## Exercise requirements
Your copy must hold all of the data below, unchanged and without images.

━━━━━━━━━━━━━━━━

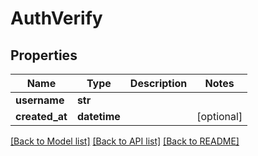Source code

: # AuthVerify

## Properties
Name | Type | Description | Notes
------------ | ------------- | ------------- | -------------
**username** | **str** |  | 
**created_at** | **datetime** |  | [optional] 

[[Back to Model list]](../README.md#documentation-for-models) [[Back to API list]](../README.md#documentation-for-api-endpoints) [[Back to README]](../README.md)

━━━━━━━━━━━━━━━━

## Your response
Source code

: # AuthVerify

## Properties
Name | Type | Description | Notes
------------ | ------------- | ------------- | -------------
**username** | **str** |  | 
**created_at** | **datetime** |  | [optional] 

[[Back to Model list]](../README.md#documentation-for-models) [[Back to API list]](../README.md#documentation-for-api-endpoints) [[Back to README]](../README.md)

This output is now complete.